Huidige regels beperken momenteel hoe advocaten hun bedrijf mogen structureren. Niet-advocaten mogen bijvoorbeeld geen aandeelhouder zijn of bestuursfuncties bekleden in advocatenkantoren om de onafhankelijkheid van advocaten te waarborgen. Deze beperkingen remmen echter de variatie in dienstverlening en belemmeren prijs-, kwaliteits-, en innovatieontwikkelingen op de markt voor advocatendiensten. Het is tijd voor verandering, zodat zowel rechtzoekenden als advocaten kunnen profiteren.
In vergelijking met omringende landen zoals Engeland, Frankrijk en Duitsland, loopt Nederland achter als het gaat om alternatieve bedrijfsstructuren in de advocatuur. Deze landen hebben al mogelijkheden geïntroduceerd die variëren van kapitaaldeelname door derden tot diverse vormen van samenwerking tussen verschillende beroepsgroepen. Hoewel deze veranderingen nog geen revolutionaire verbeteringen in de toegang tot het recht hebben opgeleverd, hebben consumenten wel meer keuze gekregen in het type advocatendienstverlening. Bovendien tonen studies aan dat alternatieve bedrijfsstructuren vaak innovatiever zijn dan traditionele advocatenkantoren.
Om deze kansen te benutten, stellen de onderzoekers voor om duidelijke reguleringsdoelen vast te stellen. Deze doelen moeten gericht zijn op het waarborgen van het publieke belang, het verbeteren van de toegang tot het recht, het stimuleren van diversiteit in de juridische beroepsgroep, en het handhaven van professionele principes. Deze doelen moeten dienen als leidraad bij het beoordelen van nieuwe bedrijfsstructuren in de advocatuur.
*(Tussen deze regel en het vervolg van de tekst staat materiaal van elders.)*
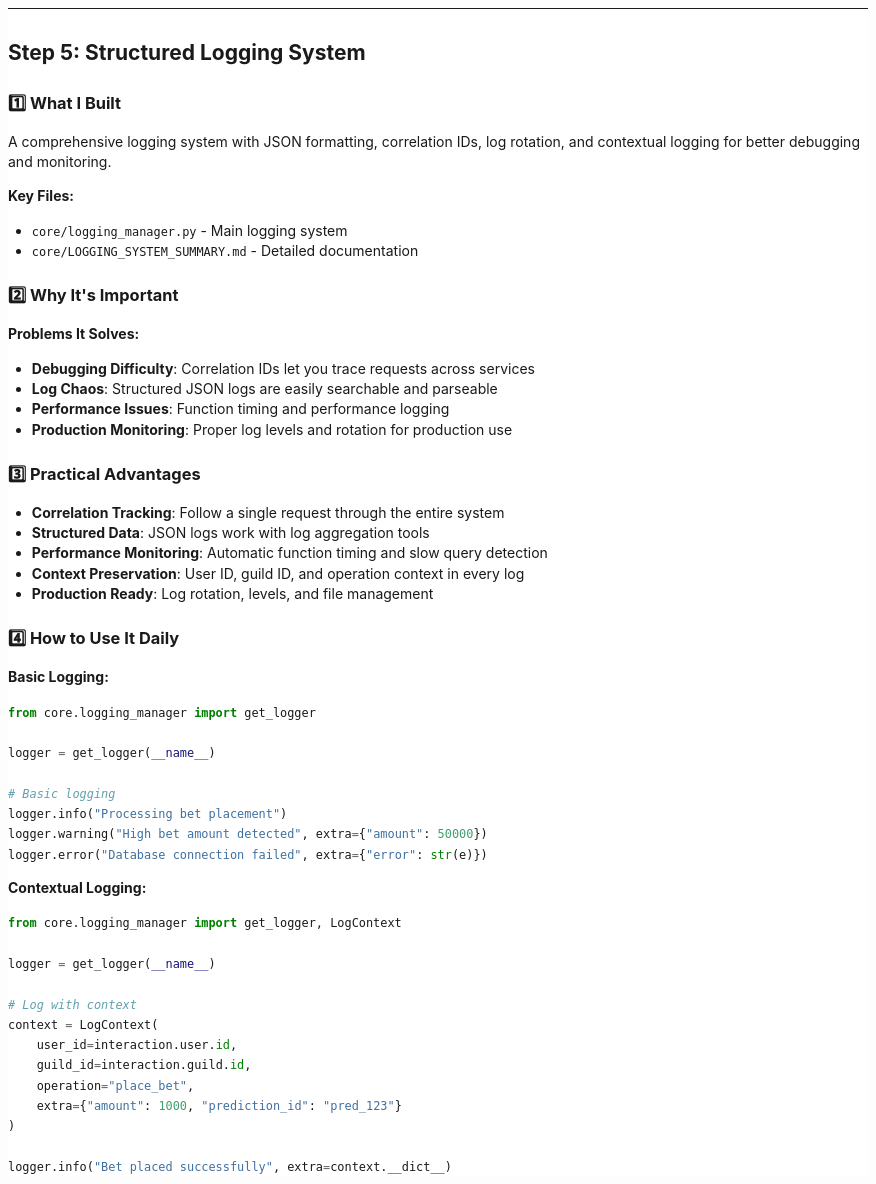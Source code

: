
 ```python
```

---

## Step 5: Structured Logging System

### 1️⃣ What I Built

A comprehensive logging system with JSON formatting, correlation IDs, log rotation, and contextual logging for better debugging and monitoring.

**Key Files:**
- `core/logging_manager.py` - Main logging system
- `core/LOGGING_SYSTEM_SUMMARY.md` - Detailed documentation

### 2️⃣ Why It's Important

**Problems It Solves:**
- **Debugging Difficulty**: Correlation IDs let you trace requests across services
- **Log Chaos**: Structured JSON logs are easily searchable and parseable
- **Performance Issues**: Function timing and performance logging
- **Production Monitoring**: Proper log levels and rotation for production use

### 3️⃣ Practical Advantages

- **Correlation Tracking**: Follow a single request through the entire system
- **Structured Data**: JSON logs work with log aggregation tools
- **Performance Monitoring**: Automatic function timing and slow query detection
- **Context Preservation**: User ID, guild ID, and operation context in every log
- **Production Ready**: Log rotation, levels, and file management

### 4️⃣ How to Use It Daily

**Basic Logging:**
```python
from core.logging_manager import get_logger

logger = get_logger(__name__)

# Basic logging
logger.info("Processing bet placement")
logger.warning("High bet amount detected", extra={"amount": 50000})
logger.error("Database connection failed", extra={"error": str(e)})
```

**Contextual Logging:**
```python
from core.logging_manager import get_logger, LogContext

logger = get_logger(__name__)

# Log with context
context = LogContext(
    user_id=interaction.user.id,
    guild_id=interaction.guild.id,
    operation="place_bet",
    extra={"amount": 1000, "prediction_id": "pred_123"}
)

logger.info("Bet placed successfully", extra=context.__dict__)
```
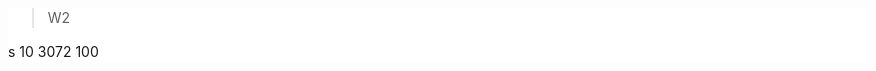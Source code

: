 <td></td>
<td><blockquote>
<p>W2</p>
</blockquote></td>
<td>s</td>
<td></td>
<td></td>
<td></td>
</tr>
<tr class="even">
<td></td>
<td></td>
<td></td>
<td></td>
<td></td>
<td></td>
<td></td>
<td></td>
<td></td>
<td></td>
</tr>
<tr class="odd">
<td></td>
<td></td>
<td></td>
<td></td>
<td></td>
<td></td>
<td>10</td>
<td></td>
<td></td>
<td></td>
</tr>
<tr class="even">
<td>3072</td>
<td></td>
<td></td>
<td>100</td>
<td></td>
<td></td>
<td></td>
<td></td>
<td></td>
<td></td>
</tr>
<tr class="odd">
<td></td>
<td></td>
<td></td>
<td></td>
<td></td>
<td></td>
<td></td>
<td></td>
<td></td>
<td></td>
</tr>
<tr class="even">
<td></td>
<td></td>
<td></td>
<td></td>
<td></td>
<td></td>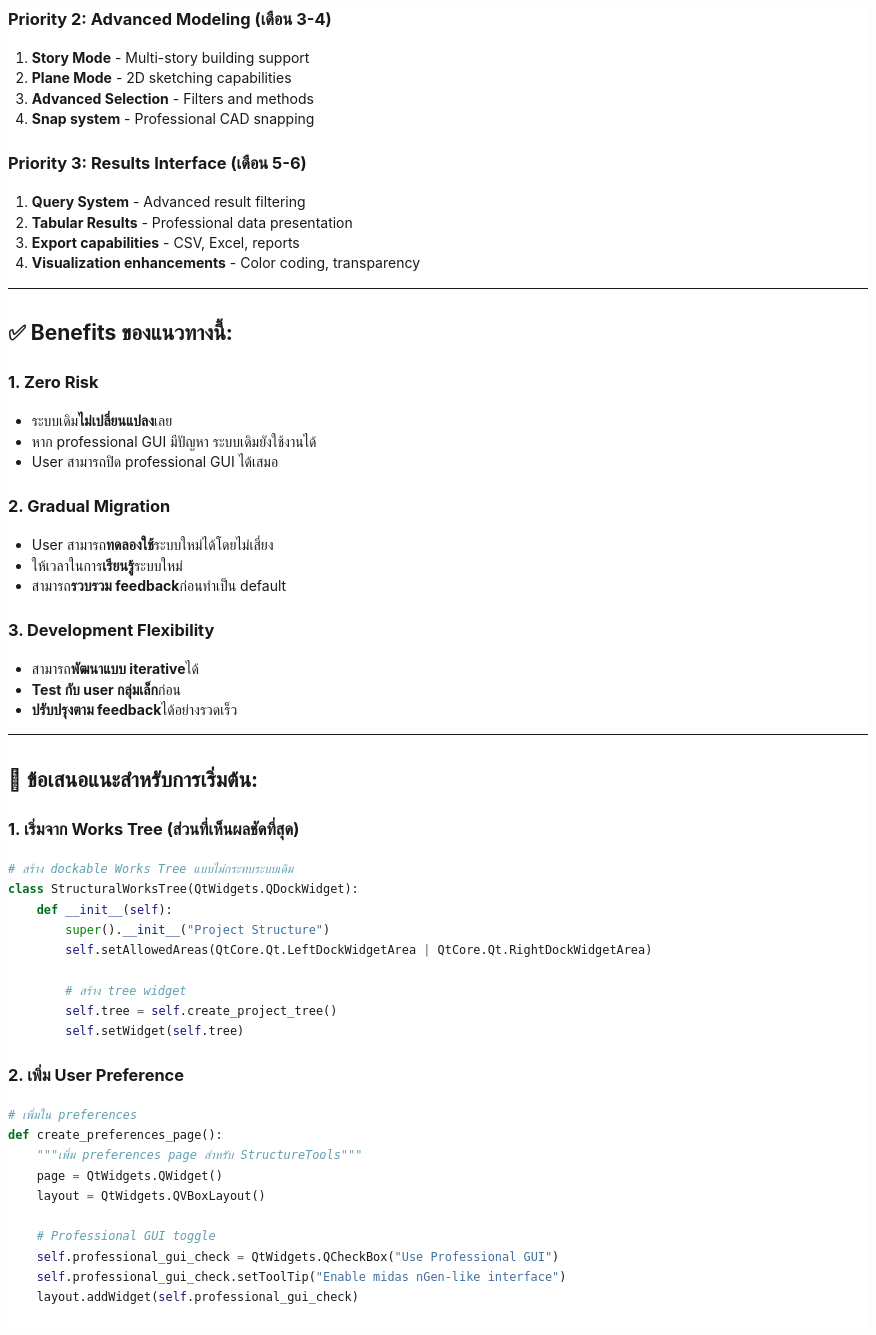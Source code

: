 ### **Priority 2: Advanced Modeling (เดือน 3-4)**  
1. **Story Mode** - Multi-story building support
2. **Plane Mode** - 2D sketching capabilities
3. **Advanced Selection** - Filters and methods
4. **Snap system** - Professional CAD snapping

### **Priority 3: Results Interface (เดือน 5-6)**
1. **Query System** - Advanced result filtering
2. **Tabular Results** - Professional data presentation
3. **Export capabilities** - CSV, Excel, reports
4. **Visualization enhancements** - Color coding, transparency

---

## **✅ Benefits ของแนวทางนี้:**

### **1. Zero Risk**
- ระบบเดิม**ไม่เปลี่ยนแปลง**เลย
- หาก professional GUI มีปัญหา ระบบเดิมยังใช้งานได้
- User สามารถปิด professional GUI ได้เสมอ

### **2. Gradual Migration**
- User สามารถ**ทดลองใช้**ระบบใหม่ได้โดยไม่เสี่ยง
- ให้เวลาในการ**เรียนรู้**ระบบใหม่
- สามารถ**รวบรวม feedback**ก่อนทำเป็น default

### **3. Development Flexibility**
- สามารถ**พัฒนาแบบ iterative**ได้
- **Test กับ user กลุ่มเล็ก**ก่อน
- **ปรับปรุงตาม feedback**ได้อย่างรวดเร็ว

---

## **🎯 ข้อเสนอแนะสำหรับการเริ่มต้น:**

### **1. เริ่มจาก Works Tree (ส่วนที่เห็นผลชัดที่สุด)**
```python
# สร้าง dockable Works Tree แบบไม่กระทบระบบเดิม
class StructuralWorksTree(QtWidgets.QDockWidget):
    def __init__(self):
        super().__init__("Project Structure")
        self.setAllowedAreas(QtCore.Qt.LeftDockWidgetArea | QtCore.Qt.RightDockWidgetArea)
        
        # สร้าง tree widget
        self.tree = self.create_project_tree()
        self.setWidget(self.tree)
```

### **2. เพิ่ม User Preference**
```python
# เพิ่มใน preferences
def create_preferences_page():
    """เพิ่ม preferences page สำหรับ StructureTools"""
    page = QtWidgets.QWidget()
    layout = QtWidgets.QVBoxLayout()
    
    # Professional GUI toggle
    self.professional_gui_check = QtWidgets.QCheckBox("Use Professional GUI")
    self.professional_gui_check.setToolTip("Enable midas nGen-like interface")
    layout.addWidget(self.professional_gui_check)
    
```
Bij de discussie over alternatieve bedrijfsvormen is het cruciaal om de kernwaarden van de advocatuur te behouden en adequaat toezicht te waarborgen. Een mogelijke oplossing is het toekennen van bevoegdheden aan een Onafhankelijke Toezichthouder Advocatuur (OTA) om regels voor de advocatuur op te stellen, met name met betrekking tot de toelating van nieuwe bedrijfsstructuren. Het instellen van een vergunningplicht voor ondernemingen die advocatendiensten aanbieden, kan helpen om geschiktheidseisen te stellen aan kapitaaldeelnemers en bestuurders, met direct toezicht en tuchtrecht op deze ondernemingen.
In Nederland loopt momenteel een experiment waarbij advocaten van rechtsbijstandsverzekeraars en schaderegelingskantoren ook niet-verzekerde klanten mogen bijstaan. Dit experiment, dat loopt tot 2026, biedt de mogelijkheid om te evalueren of dergelijke versoepelingen permanent moeten worden ingevoerd en of verdere aanpassingen wenselijk zijn.